Heartbleed bug in SSL might be of interest to some of you.

Check it out: http://heartbleed.com/ This is how it effects Tor users: https://blog.torproject.org/blog/openssl-bug-cve-2014-0160


Comments


[2 Points] aalewis____:

We have been speculating if a tor relay couldn't be made to leak information about the IP address of the next hop in a circuit, since an arbitrary memory leak is possible. Then, in theory, one could walk all nodes in a circuit to eventually uncover the other end of the circuit... (if all nodes in the circuit are linked to vulnerable openssl). Is that somehow prevented by the implementation design?

Scary shit


[1 Points] lgats:

I made a tool to check the status of your SSL and see if heartbeat is enabled. If it is, you should run this command: openssl version -a

Ensure your version is NOT 1.0.1f, 1.0.1e, 1.0.1d, 1.0.1c, 1.0.1b, 1.0.1a, 1.0.1, 1.0.2-beta1

Tool at: http://rehmann.co/projects/heartbeat/


[1 Points] None:

I wonder how many markets have updated to the patched OpenSSL packages. Any markets running the aforementioned OpenSSL packages could potentially have the Tor private keys stolen. This would mean there's a possibility that an onion address could be hijacked, and potentially even worse, a hacker or LE could intercept all encrypted traffic such as usernames and passwords.

The worse part is that there is no method to detect if the keys have been compromised. The only definite secure thing to do is to change all Tor keys. However, if every market changed their private keys, this would mean every onion address currently existing would change as well.
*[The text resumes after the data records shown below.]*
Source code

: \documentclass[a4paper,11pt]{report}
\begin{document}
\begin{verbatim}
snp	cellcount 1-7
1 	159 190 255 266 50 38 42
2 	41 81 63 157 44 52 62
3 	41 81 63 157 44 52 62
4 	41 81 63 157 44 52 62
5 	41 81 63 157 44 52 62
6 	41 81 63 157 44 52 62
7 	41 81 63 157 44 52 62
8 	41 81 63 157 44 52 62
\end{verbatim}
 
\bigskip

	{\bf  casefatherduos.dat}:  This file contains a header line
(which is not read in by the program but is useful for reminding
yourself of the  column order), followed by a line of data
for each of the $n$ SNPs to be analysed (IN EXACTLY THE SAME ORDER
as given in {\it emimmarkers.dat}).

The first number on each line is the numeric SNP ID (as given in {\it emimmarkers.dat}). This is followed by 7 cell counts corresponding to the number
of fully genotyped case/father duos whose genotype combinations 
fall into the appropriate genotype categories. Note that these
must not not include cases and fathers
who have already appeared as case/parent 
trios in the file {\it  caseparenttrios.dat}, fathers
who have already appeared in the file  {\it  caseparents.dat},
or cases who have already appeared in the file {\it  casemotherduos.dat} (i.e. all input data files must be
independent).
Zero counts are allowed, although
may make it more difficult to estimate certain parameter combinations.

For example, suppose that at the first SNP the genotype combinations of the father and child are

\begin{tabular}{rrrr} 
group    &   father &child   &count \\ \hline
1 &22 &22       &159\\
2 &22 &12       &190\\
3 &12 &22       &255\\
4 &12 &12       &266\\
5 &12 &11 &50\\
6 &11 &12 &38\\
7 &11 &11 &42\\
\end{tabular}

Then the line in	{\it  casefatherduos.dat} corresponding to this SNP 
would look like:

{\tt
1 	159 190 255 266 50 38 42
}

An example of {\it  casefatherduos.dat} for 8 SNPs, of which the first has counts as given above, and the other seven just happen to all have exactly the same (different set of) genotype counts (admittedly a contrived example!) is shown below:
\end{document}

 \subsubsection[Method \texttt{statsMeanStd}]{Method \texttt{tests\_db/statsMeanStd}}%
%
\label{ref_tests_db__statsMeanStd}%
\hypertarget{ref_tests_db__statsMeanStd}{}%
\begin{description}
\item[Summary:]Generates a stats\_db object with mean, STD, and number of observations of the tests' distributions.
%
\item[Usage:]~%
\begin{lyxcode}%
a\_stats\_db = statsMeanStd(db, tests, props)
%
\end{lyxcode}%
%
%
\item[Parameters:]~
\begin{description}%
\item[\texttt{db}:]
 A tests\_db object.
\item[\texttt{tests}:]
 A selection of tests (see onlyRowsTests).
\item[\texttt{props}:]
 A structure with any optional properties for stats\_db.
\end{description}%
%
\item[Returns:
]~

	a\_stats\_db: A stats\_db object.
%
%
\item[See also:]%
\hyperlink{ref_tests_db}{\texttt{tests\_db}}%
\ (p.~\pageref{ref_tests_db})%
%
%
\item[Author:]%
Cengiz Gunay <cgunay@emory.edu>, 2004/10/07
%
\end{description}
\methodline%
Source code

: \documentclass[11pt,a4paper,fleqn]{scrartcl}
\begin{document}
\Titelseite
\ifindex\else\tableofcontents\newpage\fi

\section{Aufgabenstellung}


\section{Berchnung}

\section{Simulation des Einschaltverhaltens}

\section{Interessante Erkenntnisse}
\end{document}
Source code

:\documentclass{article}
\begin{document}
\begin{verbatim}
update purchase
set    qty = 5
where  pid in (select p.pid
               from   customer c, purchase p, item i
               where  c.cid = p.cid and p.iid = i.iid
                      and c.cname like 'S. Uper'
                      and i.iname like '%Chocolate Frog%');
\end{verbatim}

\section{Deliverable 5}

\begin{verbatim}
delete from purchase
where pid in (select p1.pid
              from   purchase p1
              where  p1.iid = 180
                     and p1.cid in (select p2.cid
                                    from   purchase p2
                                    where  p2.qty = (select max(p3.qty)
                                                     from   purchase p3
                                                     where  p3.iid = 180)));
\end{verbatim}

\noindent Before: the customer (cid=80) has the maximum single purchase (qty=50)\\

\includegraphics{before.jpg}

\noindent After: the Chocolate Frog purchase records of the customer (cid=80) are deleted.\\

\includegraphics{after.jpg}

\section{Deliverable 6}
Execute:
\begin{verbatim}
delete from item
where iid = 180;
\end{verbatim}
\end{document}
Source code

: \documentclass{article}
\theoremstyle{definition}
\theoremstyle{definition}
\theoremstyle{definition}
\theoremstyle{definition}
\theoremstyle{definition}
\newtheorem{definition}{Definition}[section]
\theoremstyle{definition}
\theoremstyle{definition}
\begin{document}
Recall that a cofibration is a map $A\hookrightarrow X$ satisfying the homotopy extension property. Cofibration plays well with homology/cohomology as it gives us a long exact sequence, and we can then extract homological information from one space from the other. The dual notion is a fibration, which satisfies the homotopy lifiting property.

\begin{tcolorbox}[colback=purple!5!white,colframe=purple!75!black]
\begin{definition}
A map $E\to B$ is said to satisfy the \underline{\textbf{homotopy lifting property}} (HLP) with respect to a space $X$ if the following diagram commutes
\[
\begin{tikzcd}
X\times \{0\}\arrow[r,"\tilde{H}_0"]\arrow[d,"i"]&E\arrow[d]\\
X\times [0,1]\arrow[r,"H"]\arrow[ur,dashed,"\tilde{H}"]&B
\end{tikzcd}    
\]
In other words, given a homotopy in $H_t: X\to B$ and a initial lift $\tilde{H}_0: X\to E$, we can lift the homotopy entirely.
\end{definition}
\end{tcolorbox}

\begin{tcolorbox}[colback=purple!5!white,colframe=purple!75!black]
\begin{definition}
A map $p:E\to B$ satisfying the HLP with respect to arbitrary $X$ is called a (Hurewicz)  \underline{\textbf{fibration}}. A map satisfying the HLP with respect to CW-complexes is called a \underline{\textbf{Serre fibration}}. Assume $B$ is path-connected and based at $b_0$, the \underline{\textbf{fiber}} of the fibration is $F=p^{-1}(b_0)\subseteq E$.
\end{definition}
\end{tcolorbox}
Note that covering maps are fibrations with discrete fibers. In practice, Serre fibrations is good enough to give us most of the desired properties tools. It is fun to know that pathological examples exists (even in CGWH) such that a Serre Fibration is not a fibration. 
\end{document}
On a side note, all clearnet sites that are using the vulnerable packages suffer the same issues. This would mean using an HTTPS connection does not guarantee that the encrypted information being sent is secured. Credit cards and banking information can also be intercepted in the same manner if the server's SSL keys have been compromised.


[1 Points] bobstheyreuncle:

Big question: is reddit using OpenSSL?